Universal Design of Learning (UDL) comes from the architectural concept universal design, which aims to design buildings and other locations with EVERYONE in mind, which makes it universal! For example, these stairs don't have an accessibility ramp, therefore making it not universal.
The goal of UDL is to make learning accessible and effective for all students, which includes those who may be excelling, struggling, or with special needs. This aims to personalize the education for each individual student. How cool is that?!
When designing your lesson with UDL principles, it is important to remember 3 things: You need to offer multiple means of expression, multiple means of representation, and multiple means of engagement. We will take a look at what these might look like next.
One way teachers can provide multiple means of representation is to give the students various ways of learning the material.
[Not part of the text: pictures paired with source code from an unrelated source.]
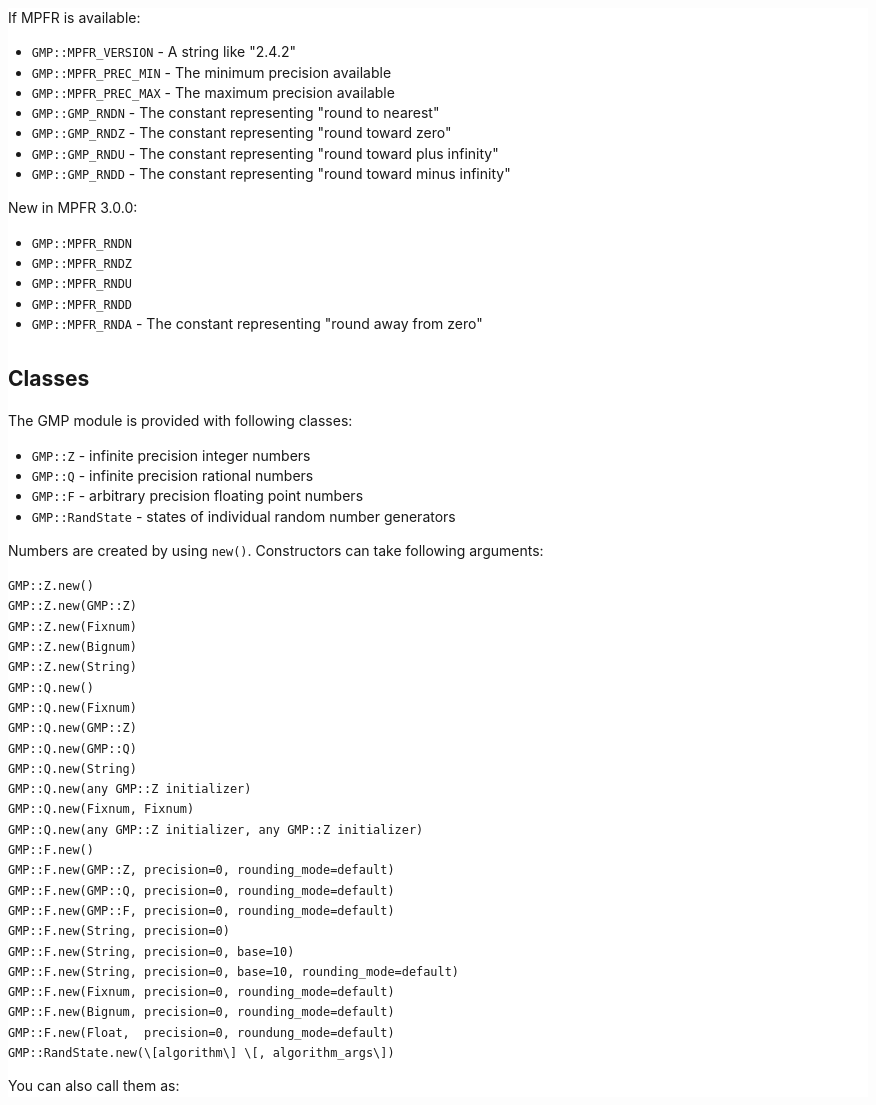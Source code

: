 If MPFR is available:
* `GMP::MPFR_VERSION` - A string like "2.4.2"
* `GMP::MPFR_PREC_MIN` - The minimum precision available
* `GMP::MPFR_PREC_MAX` - The maximum precision available
* `GMP::GMP_RNDN` - The constant representing "round to nearest"
* `GMP::GMP_RNDZ` - The constant representing "round toward zero"
* `GMP::GMP_RNDU` - The constant representing "round toward plus infinity"
* `GMP::GMP_RNDD` - The constant representing "round toward minus infinity"

New in MPFR 3.0.0:
* `GMP::MPFR_RNDN`
* `GMP::MPFR_RNDZ`
* `GMP::MPFR_RNDU`
* `GMP::MPFR_RNDD`
* `GMP::MPFR_RNDA` - The constant representing "round away from zero"

Classes
-------

The GMP module is provided with following classes:
* `GMP::Z` - infinite precision integer numbers
* `GMP::Q` - infinite precision rational numbers
* `GMP::F` - arbitrary precision floating point numbers
* `GMP::RandState` - states of individual random number generators

Numbers are created by using `new()`. Constructors can take following arguments:

    GMP::Z.new()
    GMP::Z.new(GMP::Z)
    GMP::Z.new(Fixnum)
    GMP::Z.new(Bignum)
    GMP::Z.new(String)
    GMP::Q.new()
    GMP::Q.new(Fixnum)
    GMP::Q.new(GMP::Z)
    GMP::Q.new(GMP::Q)
    GMP::Q.new(String)
    GMP::Q.new(any GMP::Z initializer)
    GMP::Q.new(Fixnum, Fixnum)
    GMP::Q.new(any GMP::Z initializer, any GMP::Z initializer)
    GMP::F.new()
    GMP::F.new(GMP::Z, precision=0, rounding_mode=default)
    GMP::F.new(GMP::Q, precision=0, rounding_mode=default)
    GMP::F.new(GMP::F, precision=0, rounding_mode=default)
    GMP::F.new(String, precision=0)
    GMP::F.new(String, precision=0, base=10)
    GMP::F.new(String, precision=0, base=10, rounding_mode=default)
    GMP::F.new(Fixnum, precision=0, rounding_mode=default)
    GMP::F.new(Bignum, precision=0, rounding_mode=default)
    GMP::F.new(Float,  precision=0, roundung_mode=default)
    GMP::RandState.new(\[algorithm\] \[, algorithm_args\])

You can also call them as:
For example, it may be written on the board for visual learners, the teacher may read it aloud for auditory learners, and the teacher may provide some guided notes for students who struggle to find the important information.
When providing multiple means of engagement, it is important to eliminate distractions to provide an optimal environment for students to respond. While raising their hands to respond is always an option, it is important to include other options for students to respond, like providing individual white boards and having students write their answers, or putting students in teams to let students who may struggle and lack confidence still be able to participate!
Last but certainly not least, students need multiple means of expression. When assigning something, it is ideal to have many different options for how students can respond. For example, students may make a movie, write a paper, draw a picture, or write a song. By providing these options, students can play on their strengths to create something that would be more effective than another option.